Naturally, then, New York Times architecture critic Michael Kimmelman is really sad and wants desperately to save the monstrosity.

The eyesore at issue is the Orange County Government Center, located on otherwise pleasant Main Street in Goshen, a charming town of 5,500 about an hour north of New York City.

The awful, asymmetrical building was designed in 1963 by Paul Rudolph, dean of the Yale School of Architecture. It was built in 1967.

Kimmelman describes the hellish, revolting miscreation in exactly the words you would expect from a wavy-haired, fancypants graduate of both Yale University and Harvard University.

It “announces itself as a civic hub,” Kimmelman says of the spiritually dead edifice. “It’s made of corrugated concrete and glass, organized into three pavilions around a courtyard, like an old wagon train around a village green.”

“Rudolph was a master of sculpturing light and space, following in the footsteps of Frank Lloyd Wright, whose emotionalism he married to the cool Modernism of Europeans like Walter Gropius and Le Corbusier,” Kimmelman gushes.

“His style, unfortunately, came to be branded Brutalism, and turned off many,” the architecture critic then notes wistfully. “But the government center was conceived with lofty social aspirations, making tangible Rudolph’s concept of energetic governance as a democratic ideal.”

Kimmelman despises a local plan to tear down parts of the building and remodel other parts to make the whole reasonably habitable, less leaky and somewhat less of a cruel architectural crime against humanity.

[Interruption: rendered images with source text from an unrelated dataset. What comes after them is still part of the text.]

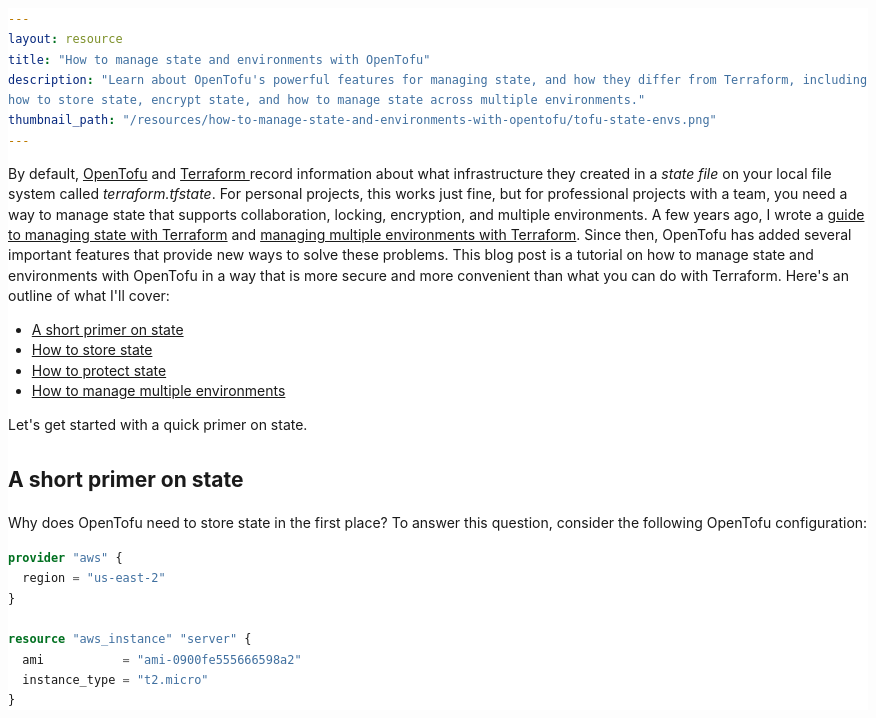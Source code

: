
 ```yaml
---
layout: resource
title: "How to manage state and environments with OpenTofu"
description: "Learn about OpenTofu's powerful features for managing state, and how they differ from Terraform, including how to store state, encrypt state, and how to manage state across multiple environments."
thumbnail_path: "/resources/how-to-manage-state-and-environments-with-opentofu/tofu-state-envs.png"
---
```


By default, [OpenTofu](https://opentofu.org/) and [Terraform ](https://www.terraform.io/) record information about what 
infrastructure they created in a _state file_ on your local file system called _terraform.tfstate_. For personal 
projects, this works just fine, but for professional projects with a team, you need a way to manage state that supports 
collaboration, locking, encryption, and multiple environments. A few years ago, I wrote a [guide to managing state with 
Terraform](https://blog.gruntwork.io/how-to-manage-terraform-state-28f5697e68fa) and [managing multiple environments 
with Terraform](https://blog.gruntwork.io/how-to-manage-multiple-environments-with-terraform-32c7bc5d692). Since then,
OpenTofu has added several important features that provide new ways to solve these problems. This blog post is a 
tutorial on how to manage state and environments with OpenTofu in a way that is more secure and more convenient than 
what you can do with Terraform. Here's an outline of what I'll cover:

* [A short primer on state](#a-short-primer-on-state)
* [How to store state](#how-to-store-state)
* [How to protect state](#how-to-protect-state)
* [How to manage multiple environments](#how-to-manage-multiple-environments)

Let's get started with a quick primer on state.

## A short primer on state

Why does OpenTofu need to store state in the first place? To answer this question, consider the following OpenTofu
configuration:

```terraform
provider "aws" {
  region = "us-east-2"
}

resource "aws_instance" "server" {
  ami           = "ami-0900fe555666598a2"
  instance_type = "t2.micro"
}
```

“Goshen would end up with a Frankenstein’s monster, eviscerating a work that the World Monuments Fund, alarmed by precisely this turn of events, included on its global watch list alongside landmarks like Machu Picchu and the Great Wall of China,” Kimmelman writes.

As law professor and blogger Ann Althouse observes, of course, the building is “on the endangered monuments list because it’s endangered, not because it’s of equal distinction” with Machu Picchu or the Great Wall.

Gene Kaufman, the owner of Gwathmey Siegel Kaufman, a big architecture firm in Manhattan, has offered to design a new building and buy the Orange County Government Center for $5 million to turn it into some “artists’ live-work space, with public exhibitions.”

However, County Executive Steven M. Neuhaus is having none of it, and is pressing ahead with the partial demolition and partial remodeling project.

While Neuhaus’s motivations are unclear, locals have long hated the building. They were calling it a “monstrosity” since the days of its construction, according to the Times Herald-Record, a local newspaper.

A single 1970 storm caused huge roof leakages and leaky roofs have always been a problem because — who could have predicted this? — winter weather savages the building.

The building also costs local taxpayers an arm and a leg to heat.

Local detractors call the building “not very attractive” and “wrong from the start.” “It should be torn down,” they insist.

Many of the 278 buildings designed by the Rudolph, the architect, have already been demolished around the country.